» YOUR OBJECTIVE
In the entries that follow, how many lines hold "unnamed"? Nothing but the number is expected.

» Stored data

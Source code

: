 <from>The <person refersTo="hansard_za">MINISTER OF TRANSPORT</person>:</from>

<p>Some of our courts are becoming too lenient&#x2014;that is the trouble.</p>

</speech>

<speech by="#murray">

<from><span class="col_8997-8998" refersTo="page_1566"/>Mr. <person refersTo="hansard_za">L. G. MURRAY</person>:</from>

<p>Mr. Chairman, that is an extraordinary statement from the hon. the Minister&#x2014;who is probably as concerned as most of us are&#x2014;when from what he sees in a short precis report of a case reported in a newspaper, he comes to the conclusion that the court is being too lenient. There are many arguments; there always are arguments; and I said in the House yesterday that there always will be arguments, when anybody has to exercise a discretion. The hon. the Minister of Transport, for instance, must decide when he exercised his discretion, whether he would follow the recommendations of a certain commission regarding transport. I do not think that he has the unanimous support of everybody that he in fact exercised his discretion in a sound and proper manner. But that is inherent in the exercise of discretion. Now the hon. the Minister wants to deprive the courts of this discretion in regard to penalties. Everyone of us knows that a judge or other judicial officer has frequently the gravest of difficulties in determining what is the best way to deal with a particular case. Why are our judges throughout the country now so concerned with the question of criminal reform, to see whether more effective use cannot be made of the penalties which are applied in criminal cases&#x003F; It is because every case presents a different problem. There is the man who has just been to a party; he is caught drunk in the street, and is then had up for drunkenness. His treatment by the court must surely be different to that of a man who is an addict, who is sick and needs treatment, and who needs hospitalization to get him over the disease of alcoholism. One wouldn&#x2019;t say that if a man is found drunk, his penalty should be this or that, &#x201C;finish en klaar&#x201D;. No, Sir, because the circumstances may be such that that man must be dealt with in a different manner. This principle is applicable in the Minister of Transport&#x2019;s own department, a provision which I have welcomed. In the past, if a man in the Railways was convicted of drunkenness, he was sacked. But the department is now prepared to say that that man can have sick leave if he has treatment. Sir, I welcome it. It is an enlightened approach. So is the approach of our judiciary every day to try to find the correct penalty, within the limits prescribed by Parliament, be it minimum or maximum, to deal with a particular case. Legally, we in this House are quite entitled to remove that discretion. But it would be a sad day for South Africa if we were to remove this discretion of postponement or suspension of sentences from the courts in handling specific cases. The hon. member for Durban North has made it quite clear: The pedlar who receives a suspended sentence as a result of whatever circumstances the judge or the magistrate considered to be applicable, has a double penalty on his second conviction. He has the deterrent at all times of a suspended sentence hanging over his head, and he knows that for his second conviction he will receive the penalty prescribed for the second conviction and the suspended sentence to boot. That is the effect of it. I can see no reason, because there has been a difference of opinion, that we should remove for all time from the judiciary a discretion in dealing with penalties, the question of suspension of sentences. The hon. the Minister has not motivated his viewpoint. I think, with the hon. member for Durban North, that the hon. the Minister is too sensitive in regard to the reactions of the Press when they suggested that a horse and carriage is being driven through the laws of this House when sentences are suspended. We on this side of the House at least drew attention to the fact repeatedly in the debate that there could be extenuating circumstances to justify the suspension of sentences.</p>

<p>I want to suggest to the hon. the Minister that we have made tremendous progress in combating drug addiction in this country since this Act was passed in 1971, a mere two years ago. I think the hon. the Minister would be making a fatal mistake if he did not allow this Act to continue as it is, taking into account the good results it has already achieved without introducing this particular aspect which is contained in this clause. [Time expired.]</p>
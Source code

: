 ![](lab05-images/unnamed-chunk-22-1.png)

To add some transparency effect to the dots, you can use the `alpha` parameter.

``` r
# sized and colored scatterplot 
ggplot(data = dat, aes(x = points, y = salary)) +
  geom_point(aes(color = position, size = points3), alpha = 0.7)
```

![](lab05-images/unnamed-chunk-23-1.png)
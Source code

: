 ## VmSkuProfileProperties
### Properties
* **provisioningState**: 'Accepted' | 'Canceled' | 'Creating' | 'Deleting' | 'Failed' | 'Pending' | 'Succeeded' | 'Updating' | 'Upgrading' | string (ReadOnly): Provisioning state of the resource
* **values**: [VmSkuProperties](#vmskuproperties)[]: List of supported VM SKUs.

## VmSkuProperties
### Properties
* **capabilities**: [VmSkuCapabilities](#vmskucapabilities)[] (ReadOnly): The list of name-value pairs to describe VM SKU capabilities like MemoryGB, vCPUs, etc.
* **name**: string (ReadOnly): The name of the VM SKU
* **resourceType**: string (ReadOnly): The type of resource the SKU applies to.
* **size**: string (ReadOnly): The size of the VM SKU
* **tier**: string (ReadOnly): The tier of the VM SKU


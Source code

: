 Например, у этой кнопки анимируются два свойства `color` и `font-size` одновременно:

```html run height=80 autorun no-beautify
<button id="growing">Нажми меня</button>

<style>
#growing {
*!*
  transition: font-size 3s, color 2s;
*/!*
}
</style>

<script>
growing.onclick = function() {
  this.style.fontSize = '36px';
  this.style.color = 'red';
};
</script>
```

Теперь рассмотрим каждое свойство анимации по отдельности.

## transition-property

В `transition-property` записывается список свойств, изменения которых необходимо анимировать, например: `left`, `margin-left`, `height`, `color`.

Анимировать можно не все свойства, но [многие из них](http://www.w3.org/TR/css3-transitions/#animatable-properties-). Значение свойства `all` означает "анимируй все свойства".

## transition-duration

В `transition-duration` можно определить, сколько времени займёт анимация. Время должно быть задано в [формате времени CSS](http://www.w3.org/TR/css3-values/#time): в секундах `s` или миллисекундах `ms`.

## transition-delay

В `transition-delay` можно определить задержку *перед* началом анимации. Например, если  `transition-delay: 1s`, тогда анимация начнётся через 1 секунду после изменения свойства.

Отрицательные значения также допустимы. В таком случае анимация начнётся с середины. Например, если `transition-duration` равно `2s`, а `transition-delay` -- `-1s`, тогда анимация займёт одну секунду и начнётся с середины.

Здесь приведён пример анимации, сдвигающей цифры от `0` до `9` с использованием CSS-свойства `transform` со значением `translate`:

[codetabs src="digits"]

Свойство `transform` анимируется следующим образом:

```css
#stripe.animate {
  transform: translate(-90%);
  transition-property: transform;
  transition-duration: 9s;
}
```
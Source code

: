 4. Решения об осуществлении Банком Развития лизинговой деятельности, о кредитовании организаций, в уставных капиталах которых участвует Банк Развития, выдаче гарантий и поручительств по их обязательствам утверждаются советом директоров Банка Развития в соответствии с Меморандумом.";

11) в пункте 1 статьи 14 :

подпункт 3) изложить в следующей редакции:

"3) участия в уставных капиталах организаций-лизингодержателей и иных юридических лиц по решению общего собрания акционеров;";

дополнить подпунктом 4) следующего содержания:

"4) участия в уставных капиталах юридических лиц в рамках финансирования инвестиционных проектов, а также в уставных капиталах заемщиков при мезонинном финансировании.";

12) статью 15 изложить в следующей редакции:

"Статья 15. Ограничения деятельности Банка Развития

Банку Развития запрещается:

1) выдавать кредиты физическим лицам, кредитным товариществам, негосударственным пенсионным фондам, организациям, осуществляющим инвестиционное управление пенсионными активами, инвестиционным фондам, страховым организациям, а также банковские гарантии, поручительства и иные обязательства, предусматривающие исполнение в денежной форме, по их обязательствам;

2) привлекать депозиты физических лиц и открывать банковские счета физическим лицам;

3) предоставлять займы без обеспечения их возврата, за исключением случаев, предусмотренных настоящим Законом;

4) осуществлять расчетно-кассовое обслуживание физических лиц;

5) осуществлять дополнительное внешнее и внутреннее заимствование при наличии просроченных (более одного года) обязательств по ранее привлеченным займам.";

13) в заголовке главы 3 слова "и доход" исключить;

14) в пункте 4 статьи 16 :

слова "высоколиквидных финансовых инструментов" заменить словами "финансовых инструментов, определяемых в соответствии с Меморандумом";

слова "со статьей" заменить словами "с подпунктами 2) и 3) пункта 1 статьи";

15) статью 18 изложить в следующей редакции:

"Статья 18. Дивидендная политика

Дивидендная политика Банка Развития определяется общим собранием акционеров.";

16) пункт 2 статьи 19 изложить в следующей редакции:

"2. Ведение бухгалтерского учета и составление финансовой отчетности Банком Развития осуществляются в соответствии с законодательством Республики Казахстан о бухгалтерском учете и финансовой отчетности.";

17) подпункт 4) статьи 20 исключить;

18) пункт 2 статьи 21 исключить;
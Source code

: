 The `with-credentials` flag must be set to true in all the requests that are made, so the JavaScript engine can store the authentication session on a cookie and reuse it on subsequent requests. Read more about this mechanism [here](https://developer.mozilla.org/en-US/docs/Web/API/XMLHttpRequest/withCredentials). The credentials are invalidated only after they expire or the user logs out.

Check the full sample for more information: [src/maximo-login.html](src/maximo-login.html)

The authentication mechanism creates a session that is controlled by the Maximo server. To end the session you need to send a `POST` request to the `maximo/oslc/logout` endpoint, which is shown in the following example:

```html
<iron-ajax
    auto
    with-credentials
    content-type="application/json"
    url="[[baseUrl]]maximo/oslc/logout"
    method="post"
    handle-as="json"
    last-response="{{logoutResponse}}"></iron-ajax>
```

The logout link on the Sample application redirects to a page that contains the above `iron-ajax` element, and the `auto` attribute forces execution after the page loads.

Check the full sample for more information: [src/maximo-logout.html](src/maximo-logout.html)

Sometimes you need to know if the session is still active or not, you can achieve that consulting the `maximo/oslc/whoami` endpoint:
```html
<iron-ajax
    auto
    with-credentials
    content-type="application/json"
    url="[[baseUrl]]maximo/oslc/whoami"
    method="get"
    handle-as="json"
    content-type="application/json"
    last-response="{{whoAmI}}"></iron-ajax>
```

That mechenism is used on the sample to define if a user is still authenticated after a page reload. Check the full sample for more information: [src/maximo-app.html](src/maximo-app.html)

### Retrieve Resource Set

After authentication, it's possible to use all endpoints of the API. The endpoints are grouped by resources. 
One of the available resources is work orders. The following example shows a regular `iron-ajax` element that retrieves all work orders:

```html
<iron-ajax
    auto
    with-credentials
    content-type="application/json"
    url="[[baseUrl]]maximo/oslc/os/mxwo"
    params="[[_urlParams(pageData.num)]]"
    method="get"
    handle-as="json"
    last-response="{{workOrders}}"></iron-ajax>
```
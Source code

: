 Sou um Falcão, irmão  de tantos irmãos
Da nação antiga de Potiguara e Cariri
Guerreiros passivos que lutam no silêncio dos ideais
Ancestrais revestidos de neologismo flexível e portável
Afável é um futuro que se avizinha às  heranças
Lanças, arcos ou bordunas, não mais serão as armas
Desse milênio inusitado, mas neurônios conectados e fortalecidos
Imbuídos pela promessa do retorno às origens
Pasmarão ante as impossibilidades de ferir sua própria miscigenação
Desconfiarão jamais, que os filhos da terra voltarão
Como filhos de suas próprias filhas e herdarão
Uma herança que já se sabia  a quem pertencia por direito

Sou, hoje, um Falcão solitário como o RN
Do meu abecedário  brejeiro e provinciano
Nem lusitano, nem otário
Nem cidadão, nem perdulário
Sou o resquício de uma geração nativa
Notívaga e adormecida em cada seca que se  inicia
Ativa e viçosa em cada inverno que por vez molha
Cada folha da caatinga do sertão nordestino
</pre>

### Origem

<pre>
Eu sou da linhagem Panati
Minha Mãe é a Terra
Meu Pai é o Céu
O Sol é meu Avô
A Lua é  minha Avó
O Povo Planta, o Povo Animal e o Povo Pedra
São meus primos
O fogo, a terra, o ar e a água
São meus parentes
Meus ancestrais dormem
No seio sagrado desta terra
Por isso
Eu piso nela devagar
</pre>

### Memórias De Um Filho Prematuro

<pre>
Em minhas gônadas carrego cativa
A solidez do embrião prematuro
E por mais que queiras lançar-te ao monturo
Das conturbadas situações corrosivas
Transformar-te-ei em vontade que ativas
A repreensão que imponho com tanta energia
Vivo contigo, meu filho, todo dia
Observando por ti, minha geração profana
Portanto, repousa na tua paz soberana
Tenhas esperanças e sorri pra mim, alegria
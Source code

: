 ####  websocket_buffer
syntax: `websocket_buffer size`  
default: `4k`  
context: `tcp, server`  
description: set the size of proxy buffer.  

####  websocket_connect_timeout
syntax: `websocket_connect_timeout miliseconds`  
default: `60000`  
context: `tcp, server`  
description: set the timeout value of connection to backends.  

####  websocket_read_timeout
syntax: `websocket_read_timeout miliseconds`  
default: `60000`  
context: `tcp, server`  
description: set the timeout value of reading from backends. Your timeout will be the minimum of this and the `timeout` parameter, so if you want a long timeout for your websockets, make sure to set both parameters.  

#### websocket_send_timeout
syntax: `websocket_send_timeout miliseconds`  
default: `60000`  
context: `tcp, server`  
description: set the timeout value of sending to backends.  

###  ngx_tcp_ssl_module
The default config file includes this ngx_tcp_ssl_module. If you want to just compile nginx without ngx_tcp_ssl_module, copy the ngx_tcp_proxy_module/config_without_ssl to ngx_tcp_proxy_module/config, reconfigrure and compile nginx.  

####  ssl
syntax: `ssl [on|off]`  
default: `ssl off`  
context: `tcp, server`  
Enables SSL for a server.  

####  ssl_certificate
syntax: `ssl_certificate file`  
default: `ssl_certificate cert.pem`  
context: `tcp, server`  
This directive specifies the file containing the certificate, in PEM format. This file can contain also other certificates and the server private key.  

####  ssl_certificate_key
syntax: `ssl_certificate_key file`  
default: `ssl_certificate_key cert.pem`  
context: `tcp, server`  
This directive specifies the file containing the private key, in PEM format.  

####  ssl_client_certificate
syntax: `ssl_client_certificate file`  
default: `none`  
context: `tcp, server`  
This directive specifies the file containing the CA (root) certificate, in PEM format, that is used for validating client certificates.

» ANSWER SPACE
2